Recession Angst Spurs Investor Pivot
Assets in emerging markets that are behind the curve in terms of interest rate increases are now seeing an influx of funds.
As panic over inflation gives way to fears about a global recession, emerging-market investors are making a pivot too. They’re now favoring countries where interest rates are still low.
Investors have snapped up local bonds from Indonesia and Thailand, where benchmark rates had hovered around the record lows to which they were cut during the depths of the pandemic. The same happened with debt from India, where the central bank has delivered just one hike.
That’s a reversal from the first months of the year, when low-yielding bonds were dumped in favor of debt from nations such as Brazil and Chile, which led the world’s tightening cycle. But over the past weeks—with fears of recession superseding concerns about prices, even as inflation continues to spur pain from Sri Lanka to Argentina—having high interest rates is no longer seen as the benefit it once was. It could even be viewed as a drawback when low inflation and growth are at a premium.
“These countries will be in a better position to fight a global slowdown, but they are in this position because the rise of inflation in these Asian countries has lagged other countries in the first place,” said Sebastien Barbe, head of emerging-market research at Credit Agricole CIB. “Countries with already high inflation a few months ago had less choice to keep rates low.
Of course, while some countries will do well from investors’ emphasis on growth, others will look even weaker. There’s $237 billion of emerging-market sovereign debt trading at distressed levels, according to data compiled by Bloomberg. And a high-profile default by Sri Lanka, which is in the midst of negotiations with the International Monetary Fund (IMF) and is set for a new prime minister and president, has spurred concerns that more nonpayments could follow.

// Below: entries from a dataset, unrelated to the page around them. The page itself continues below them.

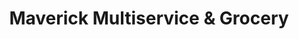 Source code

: ---
title: "Maverick Multiservice & Grocery"
url: /east-boston/maverick-multiservice-und-grocery/
shop: Lebensmittel
--- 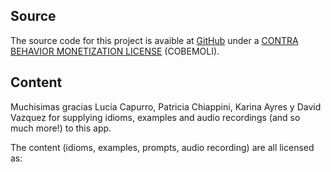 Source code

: ## Source

The source code for this project is avaible at [GitHub](https://github.com/victor-stone/entiendo) under a [CONTRA BEHAVIOR MONETIZATION LICENSE](https://github.com/victor-stone/entiendo/blob/main/LICENSE) (COBEMOLI).

## Content

Muchisimas gracias Lucía Capurro, Patricia Chiappini, Karina Ayres y David Vazquez for supplying idioms, examples and audio recordings (and so much more!) to this app.

The content (idioms, examples, prompts, audio recording) are all licensed as:
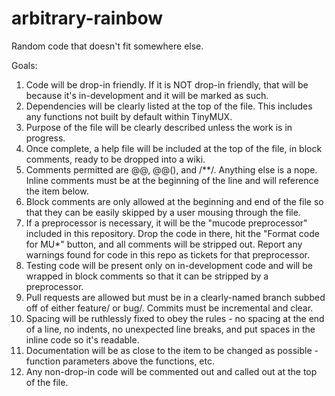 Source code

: # arbitrary-rainbow
Random code that doesn't fit somewhere else.

Goals:

1. Code will be drop-in friendly. If it is NOT drop-in friendly, that will be because it's in-development and it will be marked as such.
2. Dependencies will be clearly listed at the top of the file. This includes any functions not built by default within TinyMUX.
3. Purpose of the file will be clearly described unless the work is in progress.
4. Once complete, a help file will be included at the top of the file, in block comments, ready to be dropped into a wiki.
5. Comments permitted are @@, @@(), and /**/. Anything else is a nope. Inline comments must be at the beginning of the line and will reference the item below.
6. Block comments are only allowed at the beginning and end of the file so that they can be easily skipped by a user mousing through the file.
7. If a preprocessor is necessary, it will be the "mucode preprocessor" included in this repository. Drop the code in there, hit the "Format code for MU*" button, and all comments will be stripped out. Report any warnings found for code in this repo as tickets for that preprocessor.
8. Testing code will be present only on in-development code and will be wrapped in block comments so that it can be stripped by a preprocessor.
9. Pull requests are allowed but must be in a clearly-named branch subbed off of either feature/ or bug/. Commits must be incremental and clear.
10. Spacing will be ruthlessly fixed to obey the rules - no spacing at the end of a line, no indents, no unexpected line breaks, and put spaces in the inline code so it's readable.
11. Documentation will be as close to the item to be changed as possible - function parameters above the functions, etc.
12. Any non-drop-in code will be commented out and called out at the top of the file.
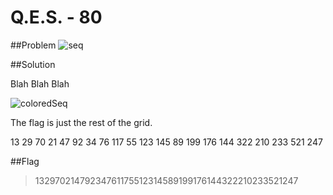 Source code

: # Q.E.S. - 80

##Problem
![seq](http://compete.sctf.io/problems/2015q1/seq.png "seq")


##Solution

Blah Blah Blah

![coloredSeq](http://s16.postimg.org/pwvjc7g5x/QES.png "coloredSeq")

The flag is just the rest of the grid.

  13  29  70  21  47  92  34
  76  117 55  123 145 89  199
  176 144 322 210 233 521 247

##Flag

>13297021479234761175512314589199176144322210233521247
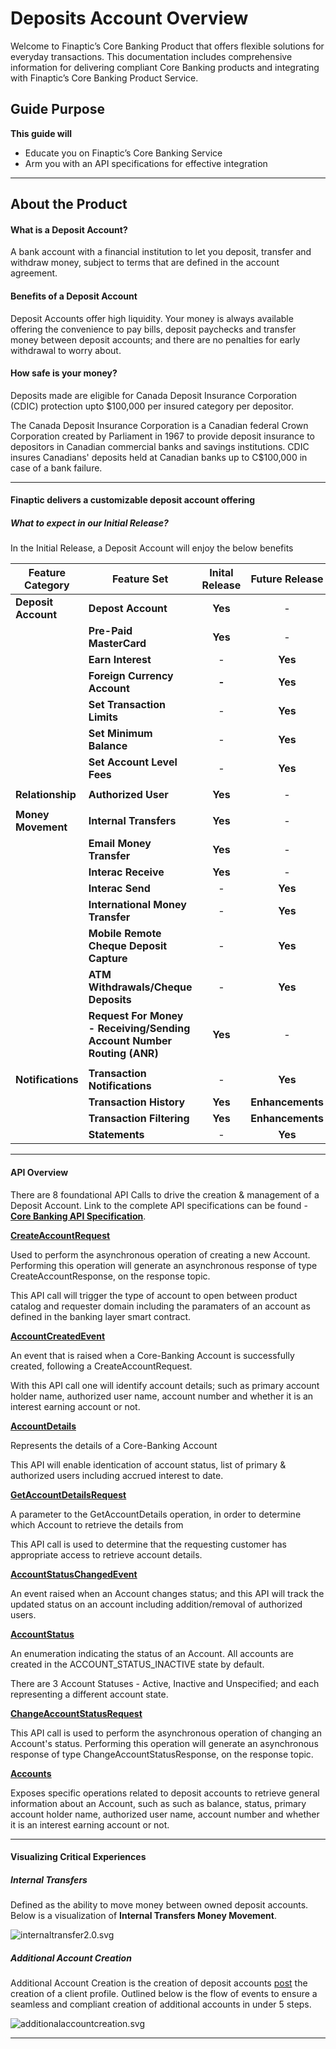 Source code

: # Deposits Account Overview

Welcome to Finaptic’s Core Banking Product that offers flexible solutions for everyday transactions. This documentation includes comprehensive information for delivering compliant Core Banking products and integrating with Finaptic’s Core Banking Product Service.

## Guide Purpose

**This guide will**

- Educate you on Finaptic’s Core Banking Service
- Arm you with an API specifications for effective integration

---

## About the Product

#### What is a Deposit Account?

A bank account with a financial institution to let you deposit, transfer and withdraw money, subject to terms that are defined in the account agreement.

#### Benefits of a Deposit Account

Deposit Accounts offer high liquidity. Your money is always available offering the convenience to pay bills, deposit paychecks and transfer money between deposit accounts; and there are no penalties for early withdrawal to worry about.

#### How safe is your money?

Deposits made are eligible for Canada Deposit Insurance Corporation (CDIC) protection upto $100,000 per insured category per depositor. 

The Canada Deposit Insurance Corporation is a Canadian federal Crown Corporation created by Parliament in 1967 to provide deposit insurance to depositors in Canadian commercial banks and savings institutions. CDIC insures Canadians' deposits held at Canadian banks up to C$100,000 in case of a bank failure.

---

#### Finaptic delivers a customizable deposit account offering

##### What to expect in our Initial Release?

In the Initial Release, a Deposit Account will enjoy the below benefits

| Feature Category    | Feature Set                              | Inital Release | Future Release   |
| ------------------- | ---------------------------------------- |:--------------:|:----------------:|
| **Deposit Account** | **Depost Account**                       | **Yes**        | -                |
|                     | **Pre-Paid MasterCard**                  | **Yes**        | -                |
|                     | **Earn Interest**                        | -              | **Yes**          |
|                     | **Foreign Currency Account**             | **-**          | **Yes**          |
|                     | **Set Transaction Limits**               | -              | **Yes**          |
|                     | **Set Minimum Balance**                  | -              | **Yes**          |
|                     | **Set Account Level Fees**               | -              | **Yes**          |
|                     |                                          |                |                  |
| **Relationship**    | **Authorized User**                      | **Yes**        | -                |
|                     |                                          |                |                  |
| **Money Movement**  | **Internal Transfers**                   | **Yes**        | -                |
|                     | **Email Money Transfer**                 | **Yes**        | -                |
|                     | **Interac Receive**                      | **Yes**        | -                |
|                     | **Interac Send**                         | -              | **Yes**          |
|                     | **International Money Transfer**         | -              | **Yes**          |
|                     | **Mobile Remote Cheque Deposit Capture** | -              | **Yes**          |
|                     | **ATM Withdrawals/Cheque Deposits**      | -              | **Yes**          |
|                     | **Request For Money - Receiving/Sending Account Number Routing (ANR)**                  | **Yes**              | -          |
|                     |                                          |                |                  |
| **Notifications**   | **Transaction Notifications**            | -              | **Yes**          |
|                     | **Transaction History**                  | **Yes**        | **Enhancements** |
|                     | **Transaction Filtering**                | **Yes**        | **Enhancements** |
|                     | **Statements**                           | -              | **Yes**          |







---

#### API Overview

There are 8 foundational API Calls to drive the creation & management of a Deposit Account. Link to the complete API specifications can be found - [**<u>Core Banking API Specification</u>**](/../../API-Specifications/corebanking/).

[**<u>CreateAccountRequest</u>**](/../../API-Specifications/corebanking/#createaccountrequest)

Used to perform the asynchronous operation of creating a new Account. Performing this operation will generate an asynchronous response of type CreateAccountResponse, on the response topic.

This API call will trigger the type of account to open between product catalog and requester domain including the paramaters of an account as defined in the banking layer smart contract.

[**<u>AccountCreatedEvent</u>**](/../../API-Specifications/corebanking/#accountcreatedevent)

An event that is raised when a Core-Banking Account is successfully created, following a CreateAccountRequest.

With this API call one will identify account details; such as  primary account holder name, authorized user name, account number and whether it is an interest earning account or not.

[**AccountDetails**](/../../API-Specifications/corebanking/#accountdetails)

Represents the details of a Core-Banking Account

This API will enable identication of account status, list of primary & authorized users including accrued interest to date. 

[**<u>GetAccountDetailsRequest</u>**](/../../API-Specifications/corebanking/#getaccountdetailsrequest)

A parameter to the GetAccountDetails operation, in order to determine which Account to retrieve the details from

This API call is used to determine that the requesting customer has appropriate access to retrieve account details.

[**<u>AccountStatusChangedEvent</u>**](/../../API-Specifications/corebanking/#accountstatuschangedevent)

An event raised when an Account changes status; and this API will track the updated status on an account including addition/removal of authorized users.

[**<u>AccountStatus</u>**](/../../API-Specifications/corebanking/#accountstatus)

An enumeration indicating the status of an Account. All accounts are created in the ACCOUNT_STATUS_INACTIVE state by default. 

There are 3 Account Statuses - Active, Inactive and Unspecified; and each representing a different account state. 

[**<u>ChangeAccountStatusRequest</u>**](/../../API-Specifications/corebanking/#changeaccountstatusrequest)

This API call is used to perform the asynchronous operation of changing an Account's status. Performing this operation will generate an asynchronous response of type ChangeAccountStatusResponse, on the response topic. 

[**<u>Accounts</u>**](/../../API-Specifications/corebanking/#accounts)

Exposes specific operations related to deposit accounts to retrieve general information about an Account, such as such as balance, status, primary account holder name, authorized user name, account number and whether it is an interest earning account or not.

____

#### Visualizing Critical Experiences

##### Internal Transfers

Defined as the ability to move money between owned deposit accounts. Below is a visualization of **Internal Transfers Money Movement**.

![internaltransfer2.0.svg](images/internaltransfer2.0.svg)

#### 

##### Additional Account Creation

Additional Account Creation is the creation of deposit accounts <u>post</u> the creation of a client profile. Outlined below is the flow of events to ensure a seamless and compliant creation of additional accounts in under 5 steps.

![additionalaccountcreation.svg](images/additionalaccountcreation.svg)

---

Still, Central Asia and Asia-Pacific (APAC) are the only two regions in emerging markets handing local-currency bond investors positive returns this month, according to a Bloomberg index. The worst performers, in the meantime, are Latin America and Eastern Europe.
Out of the eight Asian countries in a Bloomberg index of local emerging-market debt, two haven’t started to raise rates yet, while the remaining have delivered no more than 90 basis points (bps) in hikes since their tightening cycles started. The sole outlier is South Korea, which has raised rates by 135 bps.
Meanwhile, all Latin American countries in the gauge have raised borrowing costs, with Chile and Brazil hiking 850 bps and 1,125 bps, respectively, in the current cycle. In Eastern Europe, Poland has tightened by 640 basis points. There have also been calls for bolder central bank action to shore up currencies to protect against inflation.
“With evidence of still-high inflation in the U.S., and it becoming clear that the Fed would need to tighten aggressively, the earlier tightening by EM [emerging market] central banks counted for less,” said Razia Khan, head of research at Standard Chartered Bank in London. “Growth concerns are also playing out more broadly.”
The Indian economy is expected to grow 8.7 percent this year, according to a Bloomberg survey, and the central bank delivered its first hike of the cycle just three months ago. Economists, meanwhile, see Indonesia’s gross domestic product at 5.2 percent in 2022. Policymakers there have reiterated their commitment to holding interest rates at a record low of 3.5 percent.
It’s a sharp contrast with Chile and South Africa, where economic growth may reach 2.1 percent this year. In Brazil, the economy is set to expand just 1.3 percent, according to the same survey.
“The Asia region is interesting right now,” said Valerie Ho, a portfolio manager at DoubleLine Group in Los Angeles. “Asia tends to be more insulated, and it tends to perform a bit better in those episodes. It also hasn’t seen the price pressures that Latin America and Central and Eastern Europe have.”